→ **What is expected**: The answer consists solely of the data below, reproduced exactly.

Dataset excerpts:
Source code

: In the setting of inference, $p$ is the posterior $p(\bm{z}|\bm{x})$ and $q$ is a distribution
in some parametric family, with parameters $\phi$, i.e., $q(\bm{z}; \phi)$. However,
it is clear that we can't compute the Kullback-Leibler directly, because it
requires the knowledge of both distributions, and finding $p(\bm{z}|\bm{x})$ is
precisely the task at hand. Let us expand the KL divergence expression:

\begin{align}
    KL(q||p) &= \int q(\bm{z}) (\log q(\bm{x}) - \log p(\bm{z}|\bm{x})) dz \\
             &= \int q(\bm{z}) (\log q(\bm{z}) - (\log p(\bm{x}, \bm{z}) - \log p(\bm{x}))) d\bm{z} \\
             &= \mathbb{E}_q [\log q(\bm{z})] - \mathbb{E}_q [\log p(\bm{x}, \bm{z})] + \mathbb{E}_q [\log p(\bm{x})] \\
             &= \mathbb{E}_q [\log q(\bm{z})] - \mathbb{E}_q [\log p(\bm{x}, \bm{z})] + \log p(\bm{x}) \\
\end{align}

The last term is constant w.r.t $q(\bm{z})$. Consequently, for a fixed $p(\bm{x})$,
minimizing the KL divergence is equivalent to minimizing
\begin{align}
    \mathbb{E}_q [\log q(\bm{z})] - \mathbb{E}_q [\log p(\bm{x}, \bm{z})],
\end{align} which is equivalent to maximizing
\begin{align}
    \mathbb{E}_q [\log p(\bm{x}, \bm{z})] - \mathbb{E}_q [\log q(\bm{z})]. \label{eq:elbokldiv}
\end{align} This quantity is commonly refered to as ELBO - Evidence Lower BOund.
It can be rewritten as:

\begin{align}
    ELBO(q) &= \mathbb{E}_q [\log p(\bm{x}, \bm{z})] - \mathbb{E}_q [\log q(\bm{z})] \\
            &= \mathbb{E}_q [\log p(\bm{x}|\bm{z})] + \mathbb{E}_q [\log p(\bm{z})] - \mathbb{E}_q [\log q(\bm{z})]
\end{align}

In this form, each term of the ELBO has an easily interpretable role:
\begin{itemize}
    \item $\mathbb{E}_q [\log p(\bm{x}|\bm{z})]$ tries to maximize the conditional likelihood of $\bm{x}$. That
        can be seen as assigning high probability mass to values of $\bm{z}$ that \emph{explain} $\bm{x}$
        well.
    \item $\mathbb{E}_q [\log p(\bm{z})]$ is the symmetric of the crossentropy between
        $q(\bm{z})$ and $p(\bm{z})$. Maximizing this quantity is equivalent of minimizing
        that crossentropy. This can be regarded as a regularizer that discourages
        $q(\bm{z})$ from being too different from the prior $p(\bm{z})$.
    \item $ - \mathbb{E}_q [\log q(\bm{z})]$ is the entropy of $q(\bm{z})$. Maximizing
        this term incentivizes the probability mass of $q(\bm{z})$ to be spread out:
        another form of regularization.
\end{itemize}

→ **Output below**:
Source code

: In the setting of inference, $p$ is the posterior $p(\bm{z}|\bm{x})$ and $q$ is a distribution
in some parametric family, with parameters $\phi$, i.e., $q(\bm{z}; \phi)$. However,
it is clear that we can't compute the Kullback-Leibler directly, because it
requires the knowledge of both distributions, and finding $p(\bm{z}|\bm{x})$ is
precisely the task at hand. Let us expand the KL divergence expression:

\begin{align}
    KL(q||p) &= \int q(\bm{z}) (\log q(\bm{x}) - \log p(\bm{z}|\bm{x})) dz \\
             &= \int q(\bm{z}) (\log q(\bm{z}) - (\log p(\bm{x}, \bm{z}) - \log p(\bm{x}))) d\bm{z} \\
             &= \mathbb{E}_q [\log q(\bm{z})] - \mathbb{E}_q [\log p(\bm{x}, \bm{z})] + \mathbb{E}_q [\log p(\bm{x})] \\
             &= \mathbb{E}_q [\log q(\bm{z})] - \mathbb{E}_q [\log p(\bm{x}, \bm{z})] + \log p(\bm{x}) \\
\end{align}

The last term is constant w.r.t $q(\bm{z})$. Consequently, for a fixed $p(\bm{x})$,
minimizing the KL divergence is equivalent to minimizing
\begin{align}
    \mathbb{E}_q [\log q(\bm{z})] - \mathbb{E}_q [\log p(\bm{x}, \bm{z})],
\end{align} which is equivalent to maximizing
\begin{align}
    \mathbb{E}_q [\log p(\bm{x}, \bm{z})] - \mathbb{E}_q [\log q(\bm{z})]. \label{eq:elbokldiv}
\end{align} This quantity is commonly refered to as ELBO - Evidence Lower BOund.
It can be rewritten as:

\begin{align}
    ELBO(q) &= \mathbb{E}_q [\log p(\bm{x}, \bm{z})] - \mathbb{E}_q [\log q(\bm{z})] \\
            &= \mathbb{E}_q [\log p(\bm{x}|\bm{z})] + \mathbb{E}_q [\log p(\bm{z})] - \mathbb{E}_q [\log q(\bm{z})]
\end{align}

In this form, each term of the ELBO has an easily interpretable role:
\begin{itemize}
    \item $\mathbb{E}_q [\log p(\bm{x}|\bm{z})]$ tries to maximize the conditional likelihood of $\bm{x}$. That
        can be seen as assigning high probability mass to values of $\bm{z}$ that \emph{explain} $\bm{x}$
        well.
    \item $\mathbb{E}_q [\log p(\bm{z})]$ is the symmetric of the crossentropy between
        $q(\bm{z})$ and $p(\bm{z})$. Maximizing this quantity is equivalent of minimizing
        that crossentropy. This can be regarded as a regularizer that discourages
        $q(\bm{z})$ from being too different from the prior $p(\bm{z})$.
    \item $ - \mathbb{E}_q [\log q(\bm{z})]$ is the entropy of $q(\bm{z})$. Maximizing
        this term incentivizes the probability mass of $q(\bm{z})$ to be spread out:
        another form of regularization.
\end{itemize}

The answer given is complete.